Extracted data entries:
↓↓↓
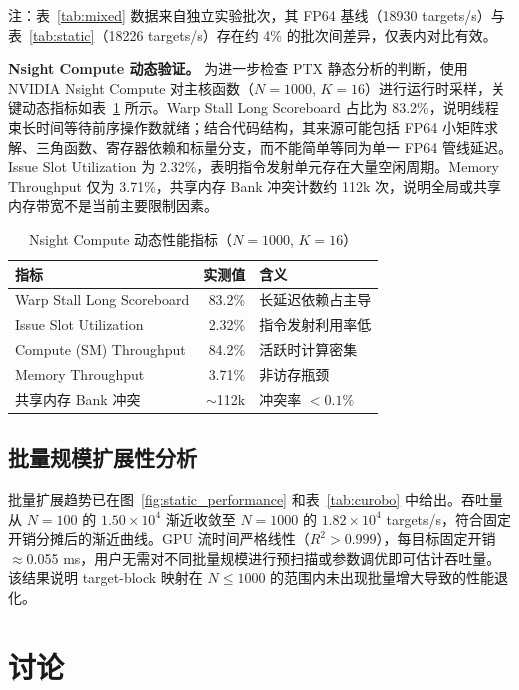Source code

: \documentclass[twocolumn,a4paper,10pt]{ctexart}
\begin{document}
{\footnotesize 注：表~\ref{tab:mixed} 数据来自独立实验批次，其 FP64 基线（18930 targets/s）与表~\ref{tab:static}（18226 targets/s）存在约 4\% 的批次间差异，仅表内对比有效。}

\textbf{Nsight Compute 动态验证。} 为进一步检查 PTX 静态分析的判断，使用 NVIDIA Nsight Compute\cite{ncu} 对主核函数（$N=1000$, $K=16$）进行运行时采样，关键动态指标如表~\ref{tab:ncu} 所示。Warp Stall Long Scoreboard 占比为 83.2\%，说明线程束长时间等待前序操作数就绪；结合代码结构，其来源可能包括 FP64 小矩阵求解、三角函数、寄存器依赖和标量分支，而不能简单等同为单一 FP64 管线延迟。Issue Slot Utilization 为 2.32\%，表明指令发射单元存在大量空闲周期。Memory Throughput 仅为 3.71\%，共享内存 Bank 冲突计数约 112k 次，说明全局或共享内存带宽不是当前主要限制因素。

\begin{table}[htbp]
\centering
\caption{Nsight Compute 动态性能指标（$N{=}1000$, $K{=}16$）}
\label{tab:ncu}
\footnotesize
\begin{tabular}{lrl}
\toprule
指标 & 实测值 & 含义\\
\midrule
Warp Stall Long Scoreboard & 83.2\% & 长延迟依赖占主导\\
Issue Slot Utilization & 2.32\% & 指令发射利用率低\\
Compute (SM) Throughput & 84.2\% & 活跃时计算密集\\
Memory Throughput & 3.71\% & 非访存瓶颈\\
共享内存 Bank 冲突 & $\sim$112k & 冲突率 $<0.1\%$\\
\bottomrule
\end{tabular}
\end{table}

\subsection{批量规模扩展性分析}

批量扩展趋势已在图~\ref{fig:static_performance} 和表~\ref{tab:curobo} 中给出。吞吐量从 $N=100$ 的 $1.50\times10^4$ 渐近收敛至 $N=1000$ 的 $1.82\times10^4$ targets/s，符合固定开销分摊后的渐近曲线。GPU 流时间严格线性（$R^2>0.999$），每目标固定开销$\approx$0.055 ms，用户无需对不同批量规模进行预扫描或参数调优即可估计吞吐量。该结果说明 target-block 映射在 $N\le1000$ 的范围内未出现批量增大导致的性能退化。

\FloatBarrier
\section{讨论}
\end{document}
↑↑↑
Pick out every line above that holds the word "Warp" and copy it.

\textbf{Nsight Compute 动态验证。} 为进一步检查 PTX 静态分析的判断，使用 NVIDIA Nsight Compute\cite{ncu} 对主核函数（$N=1000$, $K=16$）进行运行时采样，关键动态指标如表~\ref{tab:ncu} 所示。Warp Stall Long Scoreboard 占比为 83.2\%，说明线程束长时间等待前序操作数就绪；结合代码结构，其来源可能包括 FP64 小矩阵求解、三角函数、寄存器依赖和标量分支，而不能简单等同为单一 FP64 管线延迟。Issue Slot Utilization 为 2.32\%，表明指令发射单元存在大量空闲周期。Memory Throughput 仅为 3.71\%，共享内存 Bank 冲突计数约 112k 次，说明全局或共享内存带宽不是当前主要限制因素。
Warp Stall Long Scoreboard & 83.2\% & 长延迟依赖占主导\\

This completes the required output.